Taxes Not Popular in Pennsylvania

Shocker! (Not really). A new Gallup poll finds that the majority of Pennsylvanians—58 percent—think state taxes are too high.

Pennsylvania’s polling falls right in line based on our tax burden. Pennsylvanians pay $4,374 in state and local taxes per person, or 10.3 percent of income, ranking 10th highest in the nation, according to the Tax Foundation.

Of course, some of our neighbors—New York, New Jersey, and Maryland—have a higher tax burden. Not coincidently, more voters in those states (77 percent in New York and New Jersey, and 67 percent in Maryland) feel their taxes are too high.

So what? 

Well, people move with their feet—and Pennsylvania certainly benefits from having high tax neighbors. IRS data shows that from 1993-2010 the Keystone State gained 104,000 taxpayers on net—and a whopping $7.9 billion in net income—in moves from New York, New Jersey, and Maryland.

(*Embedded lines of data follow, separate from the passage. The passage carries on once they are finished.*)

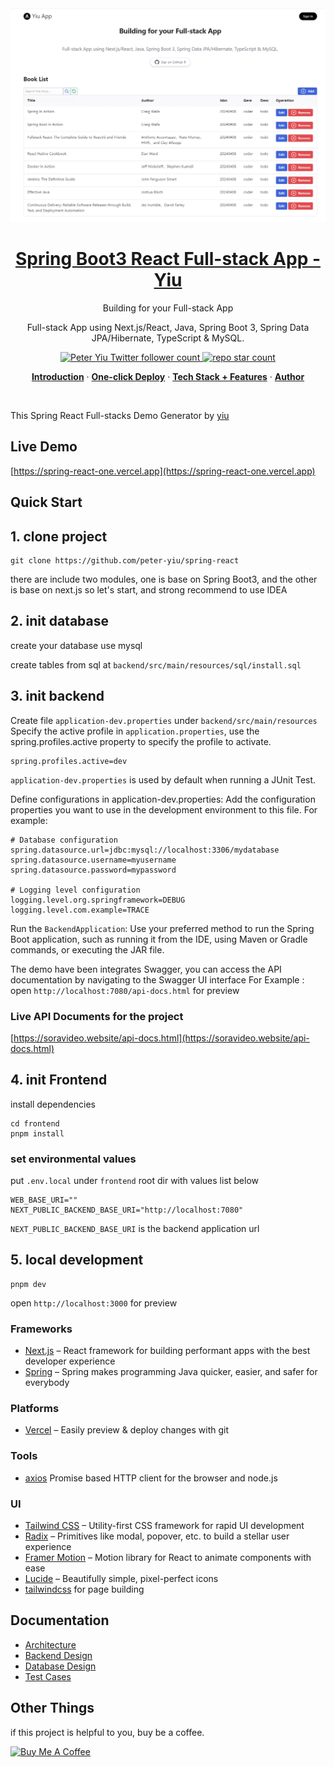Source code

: <a href="https://spring-react-one.vercel.app">
  <img alt="Precedent – Building blocks for your Next project" src="./preview.webp">
  <h1 align="center">Spring Boot3 React Full-stack App - Yiu</h1>
</a>

<p align="center">
  Building for your Full-stack App
</p>
<p align="center">
 Full-stack App using Next.js/React, Java, Spring Boot 3, Spring Data JPA/Hibernate, TypeScript & MySQL.
</p>

<p align="center">
  <a href="https://twitter.com/">
    <img src="https://img.shields.io/twitter/follow/twiter?style=flat&label=twitter&logo=twitter&color=0bf&logoColor=fff" alt="Peter Yiu Twitter follower count" />
  </a>
  <a href="https://github.com/peter-yiu/spring-react">
    <img src="https://img.shields.io/github/stars/peter-yiu/spring-react?label=peter-yiu%2Fspring-react" alt="repo star count" />
  </a>
</p>

<p align="center">
  <a href="#introduction"><strong>Introduction</strong></a> ·
  <a href="#one-click-deploy"><strong>One-click Deploy</strong></a> ·
  <a href="#tech-stack--features"><strong>Tech Stack + Features</strong></a> ·
  <a href="#author"><strong>Author</strong></a>
</p>
<br/>




This Spring React Full-stacks Demo Generator by [yiu](https://spring-react-one.vercel.app/)

## Live Demo

[https://spring-react-one.vercel.app](https://spring-react-one.vercel.app)



## Quick Start

## 1. clone project

```shell
git clone https://github.com/peter-yiu/spring-react
```
there are include two modules, one is base on Spring Boot3, and the other is base on next.js
so let's start, and strong recommend to use IDEA

## 2. init database
create your database use mysql 

create tables from sql at `backend/src/main/resources/sql/install.sql`

## 3. init backend

Create file `application-dev.properties` under `backend/src/main/resources`
Specify the active profile in `application.properties`, use the spring.profiles.active property to specify the profile to activate.
```
spring.profiles.active=dev
```

`application-dev.properties` is used by default when running a JUnit Test.

Define configurations in application-dev.properties: Add the configuration properties you want to use in the development environment to this file. For example:
```
# Database configuration
spring.datasource.url=jdbc:mysql://localhost:3306/mydatabase
spring.datasource.username=myusername
spring.datasource.password=mypassword

# Logging level configuration
logging.level.org.springframework=DEBUG
logging.level.com.example=TRACE
```
Run the `BackendApplication`: Use your preferred method to run the Spring Boot application, such as running it from the IDE, using Maven or Gradle commands, or executing the JAR file.

The demo have been integrates Swagger, you can access the API documentation by navigating to the Swagger UI interface
For Example :
open `http://localhost:7080/api-docs.html` for preview


### Live API Documents for the project

[https://soravideo.website/api-docs.html](https://soravideo.website/api-docs.html)

## 4. init Frontend
install dependencies

```shell
cd frontend
pnpm install
```
### set environmental values

put `.env.local` under `frontend` root dir with values list below

```
WEB_BASE_URI=""
NEXT_PUBLIC_BACKEND_BASE_URI="http://localhost:7080"

```
``NEXT_PUBLIC_BACKEND_BASE_URI`` is the backend application url 


## 5. local development

```shell
pnpm dev
```

open `http://localhost:3000` for preview

### Frameworks
- [Next.js](https://nextjs.org/) – React framework for building performant apps with the best developer experience
- [Spring](https://spring.io//) – Spring makes programming Java quicker, easier, and safer for everybody

### Platforms
- [Vercel](https://vercel.com/) – Easily preview & deploy changes with git

### Tools

- [axios](https://github.com/axios/axios) Promise based HTTP client for the browser and node.js

### UI
- [Tailwind CSS](https://tailwindcss.com/) – Utility-first CSS framework for rapid UI development
- [Radix](https://www.radix-ui.com/) – Primitives like modal, popover, etc. to build a stellar user experience
- [Framer Motion](https://framer.com/motion) – Motion library for React to animate components with ease
- [Lucide](https://lucide.dev/) – Beautifully simple, pixel-perfect icons
- [tailwindcss](https://tailwindcss.com/) for page building


## Documentation

- [Architecture](docs/architecture.md)
- [Backend Design](docs/backend_design.md)
- [Database Design](docs/database_design.md)
- [Test Cases](docs/test_cases.md)


## Other Things

if this project is helpful to you, buy be a coffee.

<a href="https://www.buymeacoffee.com/#" target="_blank"><img src="https://cdn.buymeacoffee.com/buttons/default-orange.png" alt="Buy Me A Coffee" height="41" width="174"></a>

Unfortunately, we lost almost 310,000 taxpayers in net migration to the other 47 states (and D.C.) in that time. The cost: $18.7 billion in net income lost to those states via migration.

Lawmakers should worry that Pennsylvania voters think taxes are too high, because they tend to move to states with better tax climates, taking their money with them and leaving the rest of us poorer.